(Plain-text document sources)

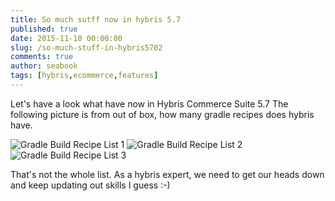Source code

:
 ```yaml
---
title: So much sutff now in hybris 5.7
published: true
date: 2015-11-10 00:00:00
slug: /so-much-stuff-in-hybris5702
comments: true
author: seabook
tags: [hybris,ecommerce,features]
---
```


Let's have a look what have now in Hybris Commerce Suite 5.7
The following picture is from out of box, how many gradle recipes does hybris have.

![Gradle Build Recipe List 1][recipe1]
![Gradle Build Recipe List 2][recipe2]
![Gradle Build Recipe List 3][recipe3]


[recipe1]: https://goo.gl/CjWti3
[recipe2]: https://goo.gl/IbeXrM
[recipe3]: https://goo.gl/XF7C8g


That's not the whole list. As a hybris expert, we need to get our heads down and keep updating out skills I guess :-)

---

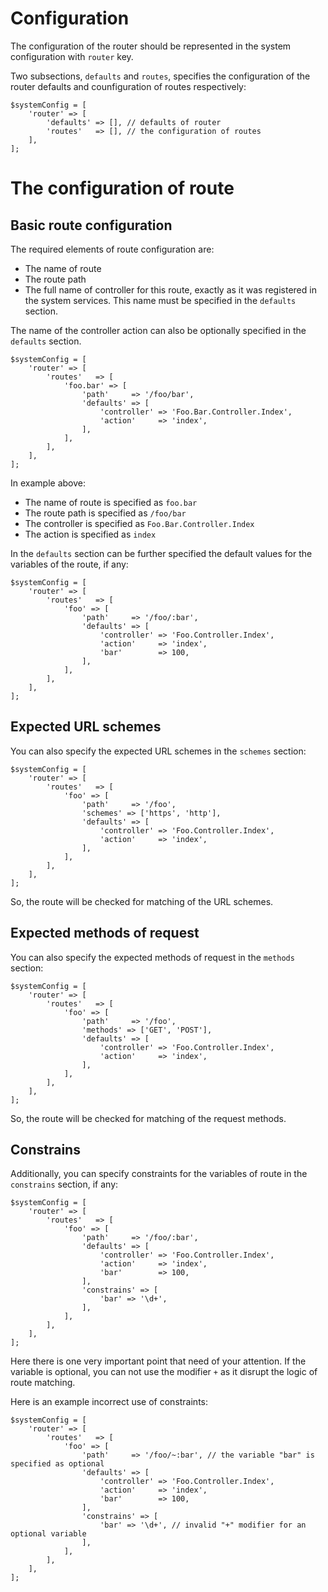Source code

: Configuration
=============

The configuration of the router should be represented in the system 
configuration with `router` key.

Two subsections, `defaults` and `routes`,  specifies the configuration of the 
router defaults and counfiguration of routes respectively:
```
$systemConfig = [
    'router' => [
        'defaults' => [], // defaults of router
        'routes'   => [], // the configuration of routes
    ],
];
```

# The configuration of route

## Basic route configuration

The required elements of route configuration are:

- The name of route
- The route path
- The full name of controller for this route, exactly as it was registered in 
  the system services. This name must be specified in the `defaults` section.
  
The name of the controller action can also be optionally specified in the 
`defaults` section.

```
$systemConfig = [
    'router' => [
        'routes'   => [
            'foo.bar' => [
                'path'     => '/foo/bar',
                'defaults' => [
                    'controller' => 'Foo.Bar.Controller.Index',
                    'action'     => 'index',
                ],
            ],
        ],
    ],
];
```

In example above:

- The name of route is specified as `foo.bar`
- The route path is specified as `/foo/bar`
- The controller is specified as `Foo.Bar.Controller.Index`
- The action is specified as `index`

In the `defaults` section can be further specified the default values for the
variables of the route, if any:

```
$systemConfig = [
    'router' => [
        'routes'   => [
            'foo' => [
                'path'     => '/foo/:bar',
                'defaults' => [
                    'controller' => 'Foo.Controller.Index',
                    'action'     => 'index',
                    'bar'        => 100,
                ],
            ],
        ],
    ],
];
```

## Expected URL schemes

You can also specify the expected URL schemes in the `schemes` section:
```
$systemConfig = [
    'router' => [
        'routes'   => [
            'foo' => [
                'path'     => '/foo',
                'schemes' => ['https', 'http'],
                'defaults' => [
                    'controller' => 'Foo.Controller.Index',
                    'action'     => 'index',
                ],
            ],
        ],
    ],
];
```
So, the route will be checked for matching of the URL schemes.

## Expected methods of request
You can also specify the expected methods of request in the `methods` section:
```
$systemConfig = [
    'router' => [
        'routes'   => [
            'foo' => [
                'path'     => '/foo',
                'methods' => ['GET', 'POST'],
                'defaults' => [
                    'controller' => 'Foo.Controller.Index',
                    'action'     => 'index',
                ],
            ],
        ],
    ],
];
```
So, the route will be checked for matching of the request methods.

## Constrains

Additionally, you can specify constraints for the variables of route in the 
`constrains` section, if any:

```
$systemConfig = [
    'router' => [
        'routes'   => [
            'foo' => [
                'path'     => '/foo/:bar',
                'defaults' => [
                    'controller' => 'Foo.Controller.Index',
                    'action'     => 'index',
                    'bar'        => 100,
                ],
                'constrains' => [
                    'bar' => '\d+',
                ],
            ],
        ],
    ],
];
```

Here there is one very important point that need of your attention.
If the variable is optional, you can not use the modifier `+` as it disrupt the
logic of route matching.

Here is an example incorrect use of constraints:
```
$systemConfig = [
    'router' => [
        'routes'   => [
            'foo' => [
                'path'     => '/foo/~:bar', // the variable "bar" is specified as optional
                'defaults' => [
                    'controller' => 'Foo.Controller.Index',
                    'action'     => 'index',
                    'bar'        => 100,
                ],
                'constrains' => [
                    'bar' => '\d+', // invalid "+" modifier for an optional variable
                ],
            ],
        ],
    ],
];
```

==

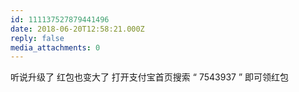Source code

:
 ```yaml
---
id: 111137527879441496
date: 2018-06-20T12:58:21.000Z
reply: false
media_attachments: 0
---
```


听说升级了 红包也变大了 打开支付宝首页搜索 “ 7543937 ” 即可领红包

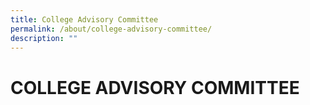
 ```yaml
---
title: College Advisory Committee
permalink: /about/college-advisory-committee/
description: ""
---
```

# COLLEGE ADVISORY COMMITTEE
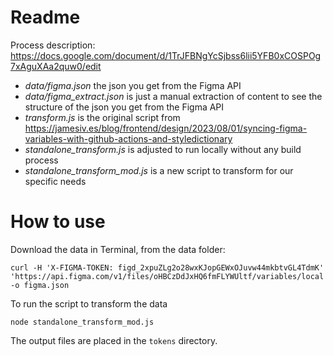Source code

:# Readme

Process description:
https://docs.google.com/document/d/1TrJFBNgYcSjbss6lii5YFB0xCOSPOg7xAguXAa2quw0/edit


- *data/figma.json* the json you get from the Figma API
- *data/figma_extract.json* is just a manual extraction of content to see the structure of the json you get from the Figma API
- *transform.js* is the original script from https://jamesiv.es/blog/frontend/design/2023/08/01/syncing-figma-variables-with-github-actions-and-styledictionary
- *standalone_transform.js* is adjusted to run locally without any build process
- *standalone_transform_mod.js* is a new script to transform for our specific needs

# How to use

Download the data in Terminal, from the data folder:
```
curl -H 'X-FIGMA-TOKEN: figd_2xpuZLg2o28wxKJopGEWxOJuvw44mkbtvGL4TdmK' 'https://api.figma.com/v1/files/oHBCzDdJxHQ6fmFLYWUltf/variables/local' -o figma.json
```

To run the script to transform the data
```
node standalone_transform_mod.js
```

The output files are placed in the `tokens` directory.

● **Exercise requirements**:
Pull out each line of the entries that contains "json".

● **Answer for the task**:
- *data/figma.json* the json you get from the Figma API
- *data/figma_extract.json* is just a manual extraction of content to see the structure of the json you get from the Figma API
curl -H 'X-FIGMA-TOKEN: figd_2xpuZLg2o28wxKJopGEWxOJuvw44mkbtvGL4TdmK' 'https://api.figma.com/v1/files/oHBCzDdJxHQ6fmFLYWUltf/variables/local' -o figma.json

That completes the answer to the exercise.